→ **YOUR ASSIGNMENT**:
Write out the entries verbatim and leave the images out of the copy.

(Saved data entries)

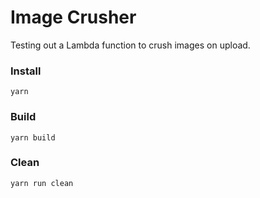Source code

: # Image Crusher

Testing out a Lambda function to crush images on upload.

### Install

```
yarn
```

### Build

```
yarn build
```

### Clean

```
yarn run clean
```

→ **SOLUTION TO THE PROBLEM**:
Source code

: # Image Crusher

Testing out a Lambda function to crush images on upload.

### Install

```
yarn
```

### Build

```
yarn build
```

### Clean

```
yarn run clean
```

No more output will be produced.